Start of Data in this exercise
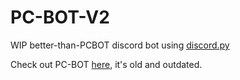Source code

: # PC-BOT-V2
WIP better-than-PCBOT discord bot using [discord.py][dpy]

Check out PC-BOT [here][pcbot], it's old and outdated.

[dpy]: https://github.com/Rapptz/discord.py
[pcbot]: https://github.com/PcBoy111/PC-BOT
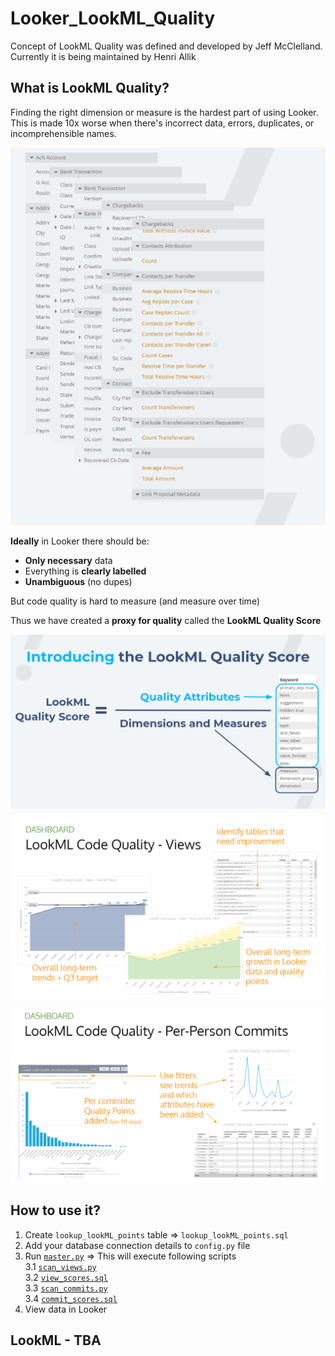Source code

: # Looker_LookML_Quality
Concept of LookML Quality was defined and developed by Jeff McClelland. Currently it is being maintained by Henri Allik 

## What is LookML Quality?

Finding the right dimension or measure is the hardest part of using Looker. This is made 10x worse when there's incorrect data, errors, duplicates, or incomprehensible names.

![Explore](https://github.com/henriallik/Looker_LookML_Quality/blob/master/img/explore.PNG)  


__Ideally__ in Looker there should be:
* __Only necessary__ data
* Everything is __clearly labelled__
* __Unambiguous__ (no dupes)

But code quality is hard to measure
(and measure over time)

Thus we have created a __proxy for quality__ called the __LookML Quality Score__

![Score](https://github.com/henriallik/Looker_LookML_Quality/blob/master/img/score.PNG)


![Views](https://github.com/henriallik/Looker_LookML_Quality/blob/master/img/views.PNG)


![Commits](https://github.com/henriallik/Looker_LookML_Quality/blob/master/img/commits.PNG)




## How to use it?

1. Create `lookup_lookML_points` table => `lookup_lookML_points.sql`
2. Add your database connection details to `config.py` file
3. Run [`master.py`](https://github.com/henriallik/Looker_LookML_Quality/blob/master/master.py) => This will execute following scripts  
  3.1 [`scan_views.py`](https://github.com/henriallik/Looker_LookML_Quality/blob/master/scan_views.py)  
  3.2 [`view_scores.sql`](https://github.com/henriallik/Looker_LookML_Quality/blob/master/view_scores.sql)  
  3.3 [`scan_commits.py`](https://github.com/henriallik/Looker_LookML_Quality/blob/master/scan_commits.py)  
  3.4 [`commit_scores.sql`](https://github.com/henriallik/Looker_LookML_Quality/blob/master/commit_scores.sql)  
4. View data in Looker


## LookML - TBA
End of Data in this exercise
Start of Data in this exercise
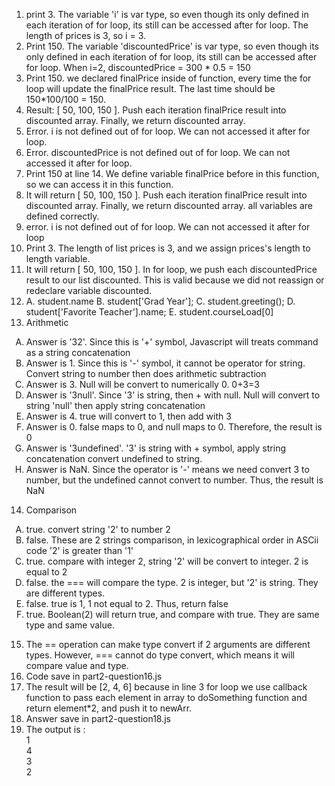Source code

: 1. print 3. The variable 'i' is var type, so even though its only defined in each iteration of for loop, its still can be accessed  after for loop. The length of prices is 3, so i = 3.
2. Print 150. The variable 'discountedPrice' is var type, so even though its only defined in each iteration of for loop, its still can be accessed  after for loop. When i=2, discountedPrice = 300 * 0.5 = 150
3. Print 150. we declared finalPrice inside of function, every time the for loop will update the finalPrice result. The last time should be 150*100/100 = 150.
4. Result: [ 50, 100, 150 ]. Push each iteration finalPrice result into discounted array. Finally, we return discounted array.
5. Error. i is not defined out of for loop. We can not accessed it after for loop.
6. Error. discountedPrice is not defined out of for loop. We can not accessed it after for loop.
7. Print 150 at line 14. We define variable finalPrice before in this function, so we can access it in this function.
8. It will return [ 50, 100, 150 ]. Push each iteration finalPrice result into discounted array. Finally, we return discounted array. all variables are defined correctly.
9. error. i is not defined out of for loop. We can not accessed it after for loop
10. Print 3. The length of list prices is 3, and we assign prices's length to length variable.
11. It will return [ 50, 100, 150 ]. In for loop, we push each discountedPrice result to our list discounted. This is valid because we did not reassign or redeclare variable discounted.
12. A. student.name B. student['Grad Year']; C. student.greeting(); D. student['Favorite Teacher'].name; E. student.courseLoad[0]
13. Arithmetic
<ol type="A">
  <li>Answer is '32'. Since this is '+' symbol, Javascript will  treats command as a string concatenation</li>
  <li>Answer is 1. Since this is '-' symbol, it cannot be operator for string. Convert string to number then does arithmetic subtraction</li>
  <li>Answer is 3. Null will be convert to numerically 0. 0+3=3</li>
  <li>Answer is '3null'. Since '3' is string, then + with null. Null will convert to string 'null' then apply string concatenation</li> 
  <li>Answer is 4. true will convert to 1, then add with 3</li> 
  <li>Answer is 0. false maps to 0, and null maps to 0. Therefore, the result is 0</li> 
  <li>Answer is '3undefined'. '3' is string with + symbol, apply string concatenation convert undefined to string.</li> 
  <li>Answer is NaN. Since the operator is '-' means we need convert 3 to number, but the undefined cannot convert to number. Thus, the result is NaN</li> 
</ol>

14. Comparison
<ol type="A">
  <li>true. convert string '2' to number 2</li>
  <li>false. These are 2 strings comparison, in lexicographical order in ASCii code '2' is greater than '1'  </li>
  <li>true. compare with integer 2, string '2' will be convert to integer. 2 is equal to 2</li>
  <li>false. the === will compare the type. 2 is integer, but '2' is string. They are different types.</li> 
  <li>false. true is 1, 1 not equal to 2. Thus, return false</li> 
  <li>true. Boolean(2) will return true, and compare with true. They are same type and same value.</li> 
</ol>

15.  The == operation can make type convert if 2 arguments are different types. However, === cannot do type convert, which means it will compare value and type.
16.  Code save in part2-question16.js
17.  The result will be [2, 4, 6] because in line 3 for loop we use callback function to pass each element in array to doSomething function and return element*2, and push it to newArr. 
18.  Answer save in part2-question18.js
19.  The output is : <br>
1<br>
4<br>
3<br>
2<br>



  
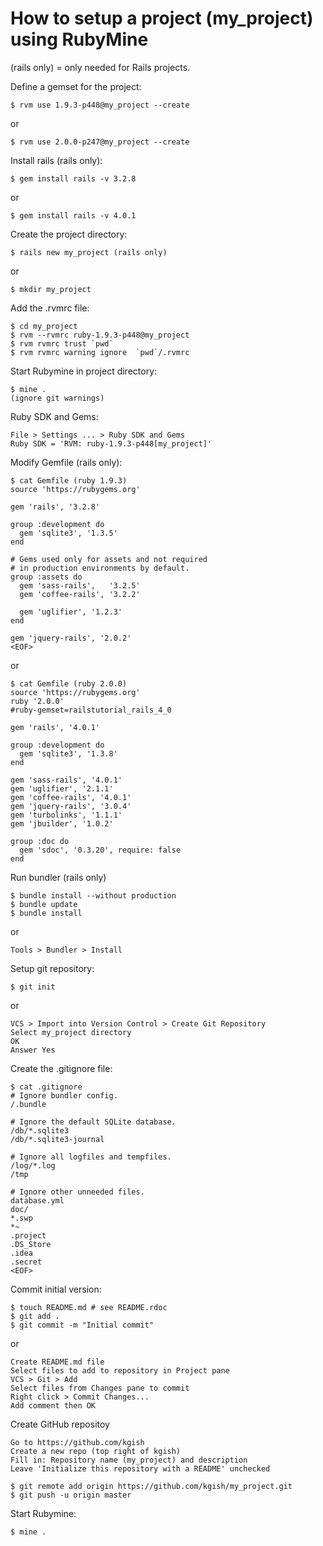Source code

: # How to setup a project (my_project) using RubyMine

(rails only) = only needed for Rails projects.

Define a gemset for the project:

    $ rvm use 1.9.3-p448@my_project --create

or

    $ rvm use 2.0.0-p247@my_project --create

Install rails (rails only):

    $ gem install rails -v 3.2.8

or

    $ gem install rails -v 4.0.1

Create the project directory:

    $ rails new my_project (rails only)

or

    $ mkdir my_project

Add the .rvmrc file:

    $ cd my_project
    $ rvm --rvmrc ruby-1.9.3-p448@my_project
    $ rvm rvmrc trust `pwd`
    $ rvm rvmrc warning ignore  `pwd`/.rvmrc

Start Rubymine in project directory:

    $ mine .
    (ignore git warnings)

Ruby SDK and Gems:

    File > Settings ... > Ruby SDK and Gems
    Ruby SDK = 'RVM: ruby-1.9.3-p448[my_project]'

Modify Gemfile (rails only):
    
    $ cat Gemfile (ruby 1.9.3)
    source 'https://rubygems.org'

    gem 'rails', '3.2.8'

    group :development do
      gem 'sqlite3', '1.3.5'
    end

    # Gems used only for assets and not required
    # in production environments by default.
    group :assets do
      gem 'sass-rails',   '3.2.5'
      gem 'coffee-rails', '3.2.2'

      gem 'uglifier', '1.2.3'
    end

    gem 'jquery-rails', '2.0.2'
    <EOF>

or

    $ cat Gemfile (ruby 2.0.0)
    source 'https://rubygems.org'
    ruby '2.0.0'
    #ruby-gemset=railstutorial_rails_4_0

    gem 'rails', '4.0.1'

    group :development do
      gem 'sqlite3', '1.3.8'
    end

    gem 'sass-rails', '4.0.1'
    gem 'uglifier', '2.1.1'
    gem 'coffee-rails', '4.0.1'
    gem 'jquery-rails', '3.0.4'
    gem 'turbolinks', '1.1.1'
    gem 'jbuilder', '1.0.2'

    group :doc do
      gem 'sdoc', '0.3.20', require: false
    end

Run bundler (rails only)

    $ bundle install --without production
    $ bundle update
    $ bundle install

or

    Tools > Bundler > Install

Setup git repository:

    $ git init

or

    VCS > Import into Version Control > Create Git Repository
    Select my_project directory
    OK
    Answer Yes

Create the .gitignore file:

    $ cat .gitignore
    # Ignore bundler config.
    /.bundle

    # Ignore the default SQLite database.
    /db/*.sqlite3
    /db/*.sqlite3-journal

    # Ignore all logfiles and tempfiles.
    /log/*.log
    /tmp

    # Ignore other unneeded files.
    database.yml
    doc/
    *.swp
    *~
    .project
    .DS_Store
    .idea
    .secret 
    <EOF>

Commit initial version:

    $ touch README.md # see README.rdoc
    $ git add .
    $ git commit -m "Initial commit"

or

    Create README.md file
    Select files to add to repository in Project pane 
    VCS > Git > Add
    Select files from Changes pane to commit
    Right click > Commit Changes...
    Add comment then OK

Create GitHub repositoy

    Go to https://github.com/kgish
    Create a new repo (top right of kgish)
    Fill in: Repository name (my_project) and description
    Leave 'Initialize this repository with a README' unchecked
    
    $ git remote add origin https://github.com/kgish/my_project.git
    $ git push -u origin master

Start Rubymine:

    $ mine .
End of Data in this exercise
Start of Data in this exercise
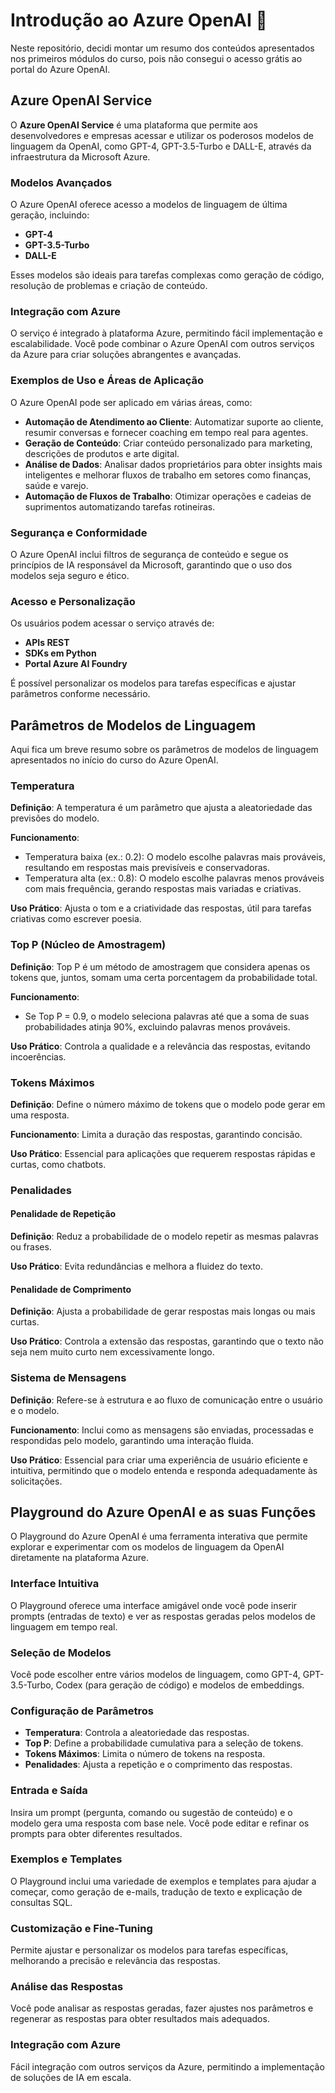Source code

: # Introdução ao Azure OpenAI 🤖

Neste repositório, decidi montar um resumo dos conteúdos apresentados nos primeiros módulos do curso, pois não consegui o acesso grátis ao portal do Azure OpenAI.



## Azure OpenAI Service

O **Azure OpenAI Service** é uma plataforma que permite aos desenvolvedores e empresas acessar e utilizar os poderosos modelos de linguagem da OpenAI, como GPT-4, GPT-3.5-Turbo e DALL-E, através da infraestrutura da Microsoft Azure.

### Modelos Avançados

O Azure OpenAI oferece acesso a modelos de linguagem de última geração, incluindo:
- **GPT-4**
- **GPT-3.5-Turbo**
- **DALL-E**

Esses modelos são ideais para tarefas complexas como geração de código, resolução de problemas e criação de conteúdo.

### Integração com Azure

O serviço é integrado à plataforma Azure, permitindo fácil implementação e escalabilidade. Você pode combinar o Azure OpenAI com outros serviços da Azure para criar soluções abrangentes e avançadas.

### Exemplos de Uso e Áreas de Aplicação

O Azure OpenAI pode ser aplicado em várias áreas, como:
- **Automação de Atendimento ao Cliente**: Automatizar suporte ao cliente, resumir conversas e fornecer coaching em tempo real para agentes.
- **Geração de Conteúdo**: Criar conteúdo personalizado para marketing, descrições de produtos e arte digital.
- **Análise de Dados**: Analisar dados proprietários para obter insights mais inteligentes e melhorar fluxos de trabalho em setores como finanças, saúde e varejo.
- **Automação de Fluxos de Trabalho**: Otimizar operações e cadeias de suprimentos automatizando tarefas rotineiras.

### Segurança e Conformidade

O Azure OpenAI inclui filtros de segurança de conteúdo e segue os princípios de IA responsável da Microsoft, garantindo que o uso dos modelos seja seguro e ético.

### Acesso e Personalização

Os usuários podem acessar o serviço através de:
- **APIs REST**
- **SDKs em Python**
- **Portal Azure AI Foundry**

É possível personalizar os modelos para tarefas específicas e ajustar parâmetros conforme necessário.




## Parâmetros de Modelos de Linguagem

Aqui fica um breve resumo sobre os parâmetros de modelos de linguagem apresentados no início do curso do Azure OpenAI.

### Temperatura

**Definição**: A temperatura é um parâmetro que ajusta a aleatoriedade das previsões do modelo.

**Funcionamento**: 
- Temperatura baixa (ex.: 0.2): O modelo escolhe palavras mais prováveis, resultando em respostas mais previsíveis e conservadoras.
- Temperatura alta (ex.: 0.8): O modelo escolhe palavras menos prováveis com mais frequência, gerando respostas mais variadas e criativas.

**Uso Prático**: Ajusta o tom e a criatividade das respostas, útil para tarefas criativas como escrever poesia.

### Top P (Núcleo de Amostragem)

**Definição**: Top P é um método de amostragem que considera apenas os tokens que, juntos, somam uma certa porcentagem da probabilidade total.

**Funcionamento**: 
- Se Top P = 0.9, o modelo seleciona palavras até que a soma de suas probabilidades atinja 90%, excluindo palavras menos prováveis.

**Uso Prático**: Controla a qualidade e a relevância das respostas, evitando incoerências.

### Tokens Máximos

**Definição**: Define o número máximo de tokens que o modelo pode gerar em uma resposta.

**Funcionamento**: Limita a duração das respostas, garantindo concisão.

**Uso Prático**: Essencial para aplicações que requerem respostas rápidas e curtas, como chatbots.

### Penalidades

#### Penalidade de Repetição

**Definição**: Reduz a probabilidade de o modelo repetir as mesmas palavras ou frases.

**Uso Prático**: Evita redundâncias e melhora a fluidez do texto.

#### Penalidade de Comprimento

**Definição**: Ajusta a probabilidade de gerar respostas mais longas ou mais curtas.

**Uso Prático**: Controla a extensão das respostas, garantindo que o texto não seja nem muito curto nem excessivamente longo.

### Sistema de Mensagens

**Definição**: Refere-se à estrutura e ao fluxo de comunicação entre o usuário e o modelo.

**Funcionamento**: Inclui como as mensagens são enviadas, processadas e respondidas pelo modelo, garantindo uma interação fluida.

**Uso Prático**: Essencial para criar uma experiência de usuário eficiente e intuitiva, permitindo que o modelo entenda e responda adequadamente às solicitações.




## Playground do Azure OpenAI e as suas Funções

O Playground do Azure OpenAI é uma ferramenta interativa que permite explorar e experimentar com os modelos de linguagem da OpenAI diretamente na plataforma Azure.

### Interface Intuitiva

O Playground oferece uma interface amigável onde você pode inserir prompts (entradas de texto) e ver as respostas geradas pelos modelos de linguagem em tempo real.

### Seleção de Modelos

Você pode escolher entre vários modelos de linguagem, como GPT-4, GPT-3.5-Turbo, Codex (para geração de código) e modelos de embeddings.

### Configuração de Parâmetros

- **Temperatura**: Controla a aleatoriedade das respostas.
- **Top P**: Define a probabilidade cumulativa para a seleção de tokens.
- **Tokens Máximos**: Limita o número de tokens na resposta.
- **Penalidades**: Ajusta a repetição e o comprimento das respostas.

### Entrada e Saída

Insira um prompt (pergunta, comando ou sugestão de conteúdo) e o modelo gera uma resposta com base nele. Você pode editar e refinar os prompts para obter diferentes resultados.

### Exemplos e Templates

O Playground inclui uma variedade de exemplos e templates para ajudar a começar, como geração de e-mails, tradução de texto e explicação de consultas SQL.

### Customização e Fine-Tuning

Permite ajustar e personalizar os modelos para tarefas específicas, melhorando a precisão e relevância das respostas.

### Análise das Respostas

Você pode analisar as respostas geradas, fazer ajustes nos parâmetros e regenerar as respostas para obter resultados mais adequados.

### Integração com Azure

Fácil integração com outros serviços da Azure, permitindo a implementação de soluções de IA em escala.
End of Data in this exercise
Write out, from the lines above, only those from the line with "- **Portal Azure AI Foundry**" to the line with "- Temperatura alta", exactly as given, including the first and the last.

◆ Result of this task:
- **Portal Azure AI Foundry**

É possível personalizar os modelos para tarefas específicas e ajustar parâmetros conforme necessário.




## Parâmetros de Modelos de Linguagem

Aqui fica um breve resumo sobre os parâmetros de modelos de linguagem apresentados no início do curso do Azure OpenAI.

### Temperatura

**Definição**: A temperatura é um parâmetro que ajusta a aleatoriedade das previsões do modelo.

**Funcionamento**: 
- Temperatura baixa (ex.: 0.2): O modelo escolhe palavras mais prováveis, resultando em respostas mais previsíveis e conservadoras.
- Temperatura alta (ex.: 0.8): O modelo escolhe palavras menos prováveis com mais frequência, gerando respostas mais variadas e criativas.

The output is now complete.